Department of Interventional Oncology, the First Affiliated Hospital, Sun Yat-Sen University, Guangzhou, Guangdong Province 510080, PR China.
Department of Endoscopy, Sun Yat-Sen University Cancer Center, Guangzhou, Guangdong Province 510060, PR China.
Immunobiology. 2024 Sep;229(5):152841. doi: 10.1016/j.imbio.2024.152841. Epub 2024 Aug 2.
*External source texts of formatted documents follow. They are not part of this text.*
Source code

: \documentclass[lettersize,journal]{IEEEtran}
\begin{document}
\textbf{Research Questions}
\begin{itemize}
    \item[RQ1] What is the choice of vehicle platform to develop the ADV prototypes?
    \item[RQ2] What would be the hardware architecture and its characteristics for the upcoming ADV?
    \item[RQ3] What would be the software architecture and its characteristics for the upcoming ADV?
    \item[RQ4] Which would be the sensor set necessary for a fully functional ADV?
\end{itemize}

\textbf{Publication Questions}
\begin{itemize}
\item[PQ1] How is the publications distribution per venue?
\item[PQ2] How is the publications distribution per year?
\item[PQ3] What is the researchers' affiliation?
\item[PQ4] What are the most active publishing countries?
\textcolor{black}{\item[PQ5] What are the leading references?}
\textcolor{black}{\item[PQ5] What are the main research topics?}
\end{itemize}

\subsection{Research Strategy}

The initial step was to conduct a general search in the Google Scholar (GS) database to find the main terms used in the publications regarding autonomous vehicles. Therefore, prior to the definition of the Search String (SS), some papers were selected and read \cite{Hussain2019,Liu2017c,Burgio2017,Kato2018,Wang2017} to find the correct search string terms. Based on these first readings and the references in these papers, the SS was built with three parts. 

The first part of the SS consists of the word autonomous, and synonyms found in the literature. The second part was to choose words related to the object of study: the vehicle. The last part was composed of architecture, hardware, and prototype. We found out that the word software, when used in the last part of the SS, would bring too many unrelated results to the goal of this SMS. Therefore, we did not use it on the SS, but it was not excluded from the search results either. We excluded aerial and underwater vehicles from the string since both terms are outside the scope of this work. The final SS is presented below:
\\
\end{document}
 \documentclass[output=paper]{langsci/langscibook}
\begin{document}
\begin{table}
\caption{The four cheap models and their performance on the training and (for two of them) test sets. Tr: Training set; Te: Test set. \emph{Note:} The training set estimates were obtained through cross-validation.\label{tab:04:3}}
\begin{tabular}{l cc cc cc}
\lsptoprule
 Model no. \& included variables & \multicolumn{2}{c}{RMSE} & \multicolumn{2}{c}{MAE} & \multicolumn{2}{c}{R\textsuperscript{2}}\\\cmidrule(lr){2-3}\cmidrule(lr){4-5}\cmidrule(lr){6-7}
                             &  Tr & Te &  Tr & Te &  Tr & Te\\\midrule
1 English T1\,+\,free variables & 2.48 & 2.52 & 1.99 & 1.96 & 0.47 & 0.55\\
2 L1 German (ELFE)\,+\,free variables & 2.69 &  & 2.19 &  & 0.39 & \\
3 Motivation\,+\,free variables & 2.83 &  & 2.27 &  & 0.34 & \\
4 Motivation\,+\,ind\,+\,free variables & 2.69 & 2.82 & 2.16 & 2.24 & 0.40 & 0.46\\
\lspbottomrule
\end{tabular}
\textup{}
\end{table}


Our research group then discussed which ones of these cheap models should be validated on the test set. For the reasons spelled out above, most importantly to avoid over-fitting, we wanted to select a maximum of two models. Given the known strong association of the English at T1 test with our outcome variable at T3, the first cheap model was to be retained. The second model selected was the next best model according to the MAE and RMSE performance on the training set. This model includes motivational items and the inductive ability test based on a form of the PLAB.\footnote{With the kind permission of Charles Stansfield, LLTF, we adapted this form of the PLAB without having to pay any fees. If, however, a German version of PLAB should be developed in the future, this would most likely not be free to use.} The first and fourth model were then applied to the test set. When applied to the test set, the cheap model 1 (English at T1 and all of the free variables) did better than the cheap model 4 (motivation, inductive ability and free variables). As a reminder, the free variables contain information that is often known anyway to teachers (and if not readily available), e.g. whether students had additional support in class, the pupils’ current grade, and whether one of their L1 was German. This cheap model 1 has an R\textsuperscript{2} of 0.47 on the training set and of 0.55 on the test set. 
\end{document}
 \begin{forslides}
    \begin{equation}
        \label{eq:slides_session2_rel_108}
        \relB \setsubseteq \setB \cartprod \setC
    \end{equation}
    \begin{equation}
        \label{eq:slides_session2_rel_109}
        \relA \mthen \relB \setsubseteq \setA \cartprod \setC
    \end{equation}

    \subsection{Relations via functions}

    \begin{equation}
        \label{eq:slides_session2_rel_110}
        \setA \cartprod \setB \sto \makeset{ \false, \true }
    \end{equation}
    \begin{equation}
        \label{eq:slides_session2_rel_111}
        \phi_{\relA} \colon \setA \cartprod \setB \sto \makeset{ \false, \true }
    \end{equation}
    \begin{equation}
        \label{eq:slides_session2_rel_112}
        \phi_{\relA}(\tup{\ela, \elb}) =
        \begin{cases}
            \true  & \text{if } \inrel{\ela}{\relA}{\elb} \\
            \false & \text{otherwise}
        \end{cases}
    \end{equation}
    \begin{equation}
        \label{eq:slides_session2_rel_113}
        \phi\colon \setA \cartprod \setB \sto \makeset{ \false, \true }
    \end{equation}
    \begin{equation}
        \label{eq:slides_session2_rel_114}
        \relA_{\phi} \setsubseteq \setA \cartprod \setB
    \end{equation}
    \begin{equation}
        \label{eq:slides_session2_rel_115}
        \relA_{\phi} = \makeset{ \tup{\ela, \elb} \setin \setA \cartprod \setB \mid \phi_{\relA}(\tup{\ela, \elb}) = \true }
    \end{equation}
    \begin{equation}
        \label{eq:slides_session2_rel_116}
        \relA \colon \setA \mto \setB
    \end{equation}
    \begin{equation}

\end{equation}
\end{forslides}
Hepatocellular carcinoma (HCC) stands as one of the most prevalent malignancies. While PD-1 immune checkpoint inhibitors have demonstrated promising therapeutic efficacy in HCC, not all patients exhibit a favorable response to these treatments. Glutamine is a crucial immune cell regulatory factor, and tumor cells exhibit glutamine dependence. In this study, HCC patients were divided into two subtypes (C1 and C2) based on glutamine metabolism-related genes via consensus clustering. The C1 pattern, in contrast to C2, was associated with a lower survival probability among HCC patients. Additionally, the C1 pattern exhibited higher proportions of patients with advanced tumor stages. The activity of C1 in glutamine metabolism and transport is significantly enhanced, while its oxidative phosphorylation activity is reduced. And, C1 was mainly involved in the progression-related pathway of HCC. Furthermore, C1 exhibited high levels of immunosuppressive cells, cytokine-receptor interactions and immune checkpoint genes, suggesting C1 as an immunosuppressive subtype. After stepwise selection based on integrated four machine learning methods, SLC1A5 was finally identified as the pivotal gene that distinguishes the subtypes. The expression of SLC1A5 was significantly positively correlated with immunosuppressive status. SLC1A5 showed the most significant correlation with macrophage infiltration, and this correlation was confirmed through the RNA-seq data of CLCA project and our cohort. Low-SLC1A5-expression samples had better immunogenicity and responsiveness to immunotherapy. As expected, SubMap and survival analysis indicated that individuals with low SLC1A5 expression were more responsive to anti-PD1 therapy. Collectively, this study categorized HCC patients based on glutamine metabolism-related genes and proposed two subclasses with different clinical traits, biological behavior, and immune status. Machine learning was utilized to identify the hub gene SLC1A5 for HCC classification, which also could predict immunotherapy response.
肝细胞癌 (HCC) 是最常见的恶性肿瘤之一。虽然 PD-1 免疫检查点抑制剂在 HCC 中显示出有希望的治疗效果,但并非所有患者对这些治疗都有良好的反应。谷氨酰胺是一种重要的免疫细胞调节因子,肿瘤细胞对谷氨酰胺有依赖性。在这项研究中,根据谷氨酰胺代谢相关基因,通过共识聚类将 HCC 患者分为两个亚型(C1 和 C2)。与 C2 相比,C1 模式与 HCC 患者较低的生存概率相关。此外,C1 模式表现出较高比例的晚期肿瘤患者。C1 对谷氨酰胺代谢和转运的活性显著增强,而其氧化磷酸化活性降低。并且,C1 主要参与 HCC 的进展相关途径。此外,C1 表现出高水平的免疫抑制细胞、细胞因子受体相互作用和免疫检查点基因,表明 C1 为免疫抑制亚型。基于整合的四种机器学习方法进行逐步选择后,最终确定 SLC1A5 为区分亚型的关键基因。SLC1A5 的表达与免疫抑制状态显著正相关。SLC1A5 与巨噬细胞浸润的相关性最显著,并且通过 CLCA 项目和我们的队列的 RNA-seq 数据得到了证实。SLC1A5 低表达样本具有更好的免疫原性和对免疫治疗的反应性。不出所料,SubMap 和生存分析表明,SLC1A5 低表达的个体对抗 PD1 治疗更有反应。总之,该研究根据谷氨酰胺代谢相关基因对 HCC 患者进行分类,并提出了具有不同临床特征、生物学行为和免疫状态的两个亚类。机器学习用于识别 HCC 分类的关键基因 SLC1A5,它也可以预测免疫治疗反应。